Filter the data for lines with the word "dark" and copy those lines.

[Stored data]
+++
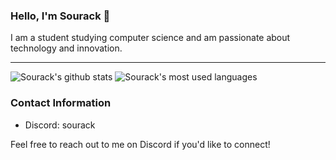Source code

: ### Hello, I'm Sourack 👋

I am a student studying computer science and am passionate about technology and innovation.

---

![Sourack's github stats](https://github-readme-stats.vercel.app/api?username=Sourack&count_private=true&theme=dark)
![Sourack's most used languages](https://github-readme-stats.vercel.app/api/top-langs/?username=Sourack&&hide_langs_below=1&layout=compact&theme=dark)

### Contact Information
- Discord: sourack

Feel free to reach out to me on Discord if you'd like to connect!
+++
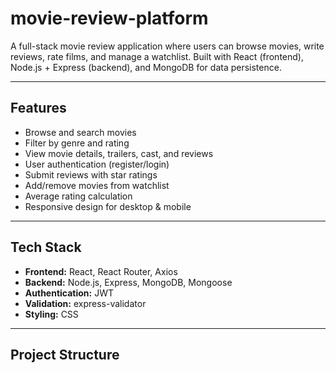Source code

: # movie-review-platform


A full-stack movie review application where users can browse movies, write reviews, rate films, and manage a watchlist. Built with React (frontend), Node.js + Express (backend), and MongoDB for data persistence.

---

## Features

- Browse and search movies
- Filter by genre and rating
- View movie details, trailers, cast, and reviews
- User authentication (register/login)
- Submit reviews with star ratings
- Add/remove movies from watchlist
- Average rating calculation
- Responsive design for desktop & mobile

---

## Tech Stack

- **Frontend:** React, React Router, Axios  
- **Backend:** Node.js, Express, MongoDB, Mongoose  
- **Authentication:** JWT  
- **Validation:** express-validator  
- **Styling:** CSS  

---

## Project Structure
+++
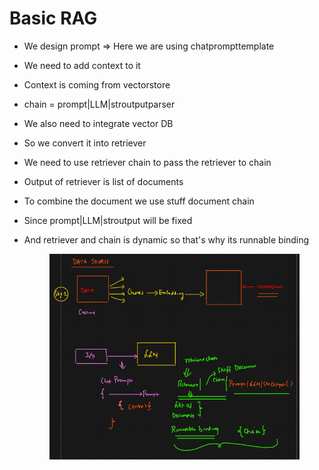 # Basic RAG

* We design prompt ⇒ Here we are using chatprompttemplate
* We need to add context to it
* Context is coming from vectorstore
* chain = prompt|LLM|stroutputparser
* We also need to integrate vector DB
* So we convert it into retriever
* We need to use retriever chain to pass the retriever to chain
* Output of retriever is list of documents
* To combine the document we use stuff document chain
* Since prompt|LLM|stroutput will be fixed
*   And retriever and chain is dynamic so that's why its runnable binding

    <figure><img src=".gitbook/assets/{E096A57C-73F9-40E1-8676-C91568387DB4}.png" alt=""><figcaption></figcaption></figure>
+++
_REPLY TO THE TASK_.
![Sourack's github stats](https://github-readme-stats.vercel.app/api?username=Sourack&count_private=true&theme=dark)
![Sourack's most used languages](https://github-readme-stats.vercel.app/api/top-langs/?username=Sourack&&hide_langs_below=1&layout=compact&theme=dark)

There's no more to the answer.